• [What you need to do]
Exactly the lines from the one containing "El módulo está" through the end of the data below are to be reproduced, and nothing besides them.

BEGIN

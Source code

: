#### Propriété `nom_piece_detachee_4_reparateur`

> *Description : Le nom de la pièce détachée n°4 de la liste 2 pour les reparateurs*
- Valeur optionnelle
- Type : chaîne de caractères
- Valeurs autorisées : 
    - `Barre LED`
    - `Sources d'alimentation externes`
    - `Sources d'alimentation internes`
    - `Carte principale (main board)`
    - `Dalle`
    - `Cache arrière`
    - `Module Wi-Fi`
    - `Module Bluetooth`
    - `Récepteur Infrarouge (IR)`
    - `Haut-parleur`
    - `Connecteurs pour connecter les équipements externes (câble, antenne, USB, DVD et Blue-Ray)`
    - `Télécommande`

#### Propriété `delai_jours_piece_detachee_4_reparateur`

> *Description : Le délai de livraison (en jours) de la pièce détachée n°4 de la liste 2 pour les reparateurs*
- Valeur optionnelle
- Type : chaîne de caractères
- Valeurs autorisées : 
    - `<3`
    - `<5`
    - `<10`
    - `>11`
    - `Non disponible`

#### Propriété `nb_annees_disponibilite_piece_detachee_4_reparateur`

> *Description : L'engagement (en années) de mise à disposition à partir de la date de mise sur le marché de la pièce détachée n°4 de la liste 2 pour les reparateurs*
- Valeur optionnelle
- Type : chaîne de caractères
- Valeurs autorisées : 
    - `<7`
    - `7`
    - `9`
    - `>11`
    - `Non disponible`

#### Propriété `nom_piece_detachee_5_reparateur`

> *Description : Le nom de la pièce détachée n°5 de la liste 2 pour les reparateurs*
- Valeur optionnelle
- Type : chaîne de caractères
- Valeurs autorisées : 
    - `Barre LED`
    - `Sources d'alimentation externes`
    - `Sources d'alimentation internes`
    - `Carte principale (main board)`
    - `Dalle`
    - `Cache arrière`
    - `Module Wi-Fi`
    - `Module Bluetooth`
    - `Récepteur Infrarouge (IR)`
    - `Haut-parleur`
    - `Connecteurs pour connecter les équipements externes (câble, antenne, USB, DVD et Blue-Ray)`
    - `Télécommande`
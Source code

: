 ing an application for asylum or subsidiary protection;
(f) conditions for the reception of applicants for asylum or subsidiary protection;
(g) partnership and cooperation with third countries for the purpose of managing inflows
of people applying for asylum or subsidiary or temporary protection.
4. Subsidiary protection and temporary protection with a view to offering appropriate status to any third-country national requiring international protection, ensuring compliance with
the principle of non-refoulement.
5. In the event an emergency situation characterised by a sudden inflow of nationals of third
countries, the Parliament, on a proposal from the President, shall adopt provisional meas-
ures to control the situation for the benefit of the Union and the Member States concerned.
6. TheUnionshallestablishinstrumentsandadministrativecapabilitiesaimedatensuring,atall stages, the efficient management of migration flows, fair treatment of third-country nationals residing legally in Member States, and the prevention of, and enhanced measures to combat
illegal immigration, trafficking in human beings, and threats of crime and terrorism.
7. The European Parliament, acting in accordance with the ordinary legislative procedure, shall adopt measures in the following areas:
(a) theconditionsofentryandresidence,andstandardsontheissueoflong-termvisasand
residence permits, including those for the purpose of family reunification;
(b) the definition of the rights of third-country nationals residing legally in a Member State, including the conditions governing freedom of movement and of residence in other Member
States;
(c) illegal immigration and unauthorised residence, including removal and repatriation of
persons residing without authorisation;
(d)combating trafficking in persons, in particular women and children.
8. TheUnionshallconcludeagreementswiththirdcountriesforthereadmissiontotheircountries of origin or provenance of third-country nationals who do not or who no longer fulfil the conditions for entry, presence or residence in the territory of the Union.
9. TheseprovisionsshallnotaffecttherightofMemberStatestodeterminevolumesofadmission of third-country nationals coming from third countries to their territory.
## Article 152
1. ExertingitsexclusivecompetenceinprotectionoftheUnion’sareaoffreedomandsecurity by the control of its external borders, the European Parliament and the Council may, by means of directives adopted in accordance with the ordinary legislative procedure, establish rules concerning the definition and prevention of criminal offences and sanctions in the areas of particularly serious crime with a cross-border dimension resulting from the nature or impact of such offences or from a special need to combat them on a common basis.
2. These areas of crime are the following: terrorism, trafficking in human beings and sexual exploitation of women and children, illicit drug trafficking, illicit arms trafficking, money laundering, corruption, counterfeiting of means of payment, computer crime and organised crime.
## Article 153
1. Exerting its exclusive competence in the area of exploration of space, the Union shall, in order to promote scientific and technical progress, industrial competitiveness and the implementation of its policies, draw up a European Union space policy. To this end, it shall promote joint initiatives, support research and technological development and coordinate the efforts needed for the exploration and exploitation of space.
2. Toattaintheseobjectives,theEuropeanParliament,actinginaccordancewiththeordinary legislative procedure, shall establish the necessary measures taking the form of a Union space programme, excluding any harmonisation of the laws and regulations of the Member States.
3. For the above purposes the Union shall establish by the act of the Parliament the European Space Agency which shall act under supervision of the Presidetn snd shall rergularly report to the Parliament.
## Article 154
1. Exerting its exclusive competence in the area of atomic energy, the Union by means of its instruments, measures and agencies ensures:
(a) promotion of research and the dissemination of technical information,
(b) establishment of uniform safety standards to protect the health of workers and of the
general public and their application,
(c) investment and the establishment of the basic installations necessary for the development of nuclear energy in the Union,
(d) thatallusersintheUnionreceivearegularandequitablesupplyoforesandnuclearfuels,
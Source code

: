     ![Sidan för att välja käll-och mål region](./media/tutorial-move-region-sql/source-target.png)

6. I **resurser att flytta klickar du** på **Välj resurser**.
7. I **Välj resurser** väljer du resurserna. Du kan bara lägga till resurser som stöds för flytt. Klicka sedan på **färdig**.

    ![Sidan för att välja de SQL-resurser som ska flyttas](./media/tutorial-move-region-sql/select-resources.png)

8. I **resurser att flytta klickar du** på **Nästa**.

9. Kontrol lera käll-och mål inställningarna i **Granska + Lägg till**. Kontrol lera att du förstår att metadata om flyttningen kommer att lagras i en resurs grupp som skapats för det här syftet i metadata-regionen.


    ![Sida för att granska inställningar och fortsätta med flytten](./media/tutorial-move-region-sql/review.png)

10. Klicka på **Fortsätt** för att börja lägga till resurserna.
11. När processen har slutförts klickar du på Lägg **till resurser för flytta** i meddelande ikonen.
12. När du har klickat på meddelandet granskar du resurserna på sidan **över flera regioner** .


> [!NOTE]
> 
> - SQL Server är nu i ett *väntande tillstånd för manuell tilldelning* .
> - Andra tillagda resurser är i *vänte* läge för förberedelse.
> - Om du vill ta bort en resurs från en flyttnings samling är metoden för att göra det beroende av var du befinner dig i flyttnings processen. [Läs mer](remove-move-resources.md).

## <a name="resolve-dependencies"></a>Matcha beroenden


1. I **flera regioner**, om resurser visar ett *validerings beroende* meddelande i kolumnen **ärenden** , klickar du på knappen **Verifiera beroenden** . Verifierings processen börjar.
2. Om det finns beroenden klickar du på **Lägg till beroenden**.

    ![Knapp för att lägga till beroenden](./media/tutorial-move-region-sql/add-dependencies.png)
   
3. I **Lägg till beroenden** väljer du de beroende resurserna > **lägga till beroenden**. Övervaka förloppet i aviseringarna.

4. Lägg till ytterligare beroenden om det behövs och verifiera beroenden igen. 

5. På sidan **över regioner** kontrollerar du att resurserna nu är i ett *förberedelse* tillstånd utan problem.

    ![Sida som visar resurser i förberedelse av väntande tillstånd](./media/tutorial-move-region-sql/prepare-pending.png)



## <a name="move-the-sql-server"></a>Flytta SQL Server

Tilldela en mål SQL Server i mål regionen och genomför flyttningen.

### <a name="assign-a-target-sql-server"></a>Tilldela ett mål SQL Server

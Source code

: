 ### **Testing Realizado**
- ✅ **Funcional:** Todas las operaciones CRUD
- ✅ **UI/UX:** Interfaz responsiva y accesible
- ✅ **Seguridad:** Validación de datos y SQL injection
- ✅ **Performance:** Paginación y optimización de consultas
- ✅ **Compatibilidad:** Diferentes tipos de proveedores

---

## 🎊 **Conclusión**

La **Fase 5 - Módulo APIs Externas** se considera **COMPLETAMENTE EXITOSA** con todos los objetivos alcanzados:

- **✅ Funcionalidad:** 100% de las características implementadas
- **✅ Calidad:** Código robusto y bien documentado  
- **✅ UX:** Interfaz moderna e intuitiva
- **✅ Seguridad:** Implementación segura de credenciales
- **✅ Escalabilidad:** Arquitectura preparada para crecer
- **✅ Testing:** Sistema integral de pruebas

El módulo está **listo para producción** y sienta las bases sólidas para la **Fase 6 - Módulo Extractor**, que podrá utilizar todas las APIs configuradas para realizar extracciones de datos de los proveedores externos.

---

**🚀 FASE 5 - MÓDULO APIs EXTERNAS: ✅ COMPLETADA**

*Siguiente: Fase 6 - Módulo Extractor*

END

• [Answer to the problem]
El módulo está **listo para producción** y sienta las bases sólidas para la **Fase 6 - Módulo Extractor**, que podrá utilizar todas las APIs configuradas para realizar extracciones de datos de los proveedores externos.

---

**🚀 FASE 5 - MÓDULO APIs EXTERNAS: ✅ COMPLETADA**

*Siguiente: Fase 6 - Módulo Extractor*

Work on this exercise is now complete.